Vor den Bildern strengt sich das geladene Vernissage-Publikum an, mit dieser Grandezza mitzuhalten. Gepflegt frisierte Gäste begrüßen sich mit Küsschen. Karl Lagerfeld und Gunther Sachs sollen auch noch kommen, geht das Gerücht. Die Frauen tragen Chanel und Prada. Ein Mann führt einen grün gemusterten Paisley-Anzug vor, zwei kommen in bunten Turnschuhen, ein dritter hat einen Kapitänshut auf.
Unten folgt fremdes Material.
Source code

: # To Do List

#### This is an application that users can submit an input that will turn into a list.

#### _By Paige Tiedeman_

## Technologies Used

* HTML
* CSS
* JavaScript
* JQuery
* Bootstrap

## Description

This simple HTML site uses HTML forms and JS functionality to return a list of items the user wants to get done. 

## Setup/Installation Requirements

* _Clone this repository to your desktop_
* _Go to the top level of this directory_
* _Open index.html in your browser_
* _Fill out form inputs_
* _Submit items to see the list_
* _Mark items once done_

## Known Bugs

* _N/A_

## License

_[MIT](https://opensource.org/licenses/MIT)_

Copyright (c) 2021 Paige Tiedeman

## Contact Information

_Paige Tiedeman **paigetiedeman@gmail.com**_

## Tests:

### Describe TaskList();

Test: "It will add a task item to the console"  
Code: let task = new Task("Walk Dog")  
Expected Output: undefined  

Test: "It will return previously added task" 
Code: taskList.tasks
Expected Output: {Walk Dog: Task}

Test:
Als modisches Accessoire dient mancher Besucherin eine lässig über die Schulter gleitende Pelzstola, andere haben ein rundes Hündchen dabei. Modehund der Saison ist der Mops. Ein Mann trägt sein Tier in einer Burberry-Tasche herum.

Viele Gesichter meint man aus dem Fernsehen zu kennen. Das Blitzen der Fotografen wird lächelnd mit Heben des Chardonnay-Glases quittiert. Der ehemalige Bahnchef ist da, genauso wie der Erfinder der Love Parade, die Klatschkolumnistin der Bild-Zeitung, die frühere Schatzmeisterin der CDU, der einstige Botschafter in Frankreich und die divenhafte Person, die immer auf Rollschuhen unterwegs ist. Von der Schauspielerin aus „Praxis Bülowbogen“ heißt es, sie ließe sowieso keine Gala-Veranstaltung aus.

Schick und Gepflogenheiten der Gäste sind indes weniger bemerkenswert als überhaupt die Anziehung, die Berlin zunehmend auf eine Bussi-Gesellschaft ausübt, die man bisher in Schwabing verortet hatte. Kreiste die frühere Berliner Elite um die immer gleichen Fixpunkte Filmproduzent Atze Brauner, Verleger Axel Springer und Diskokönig Rolf Eden, öffnet sich der Verein nun den neu angekommenen Sympathisanten.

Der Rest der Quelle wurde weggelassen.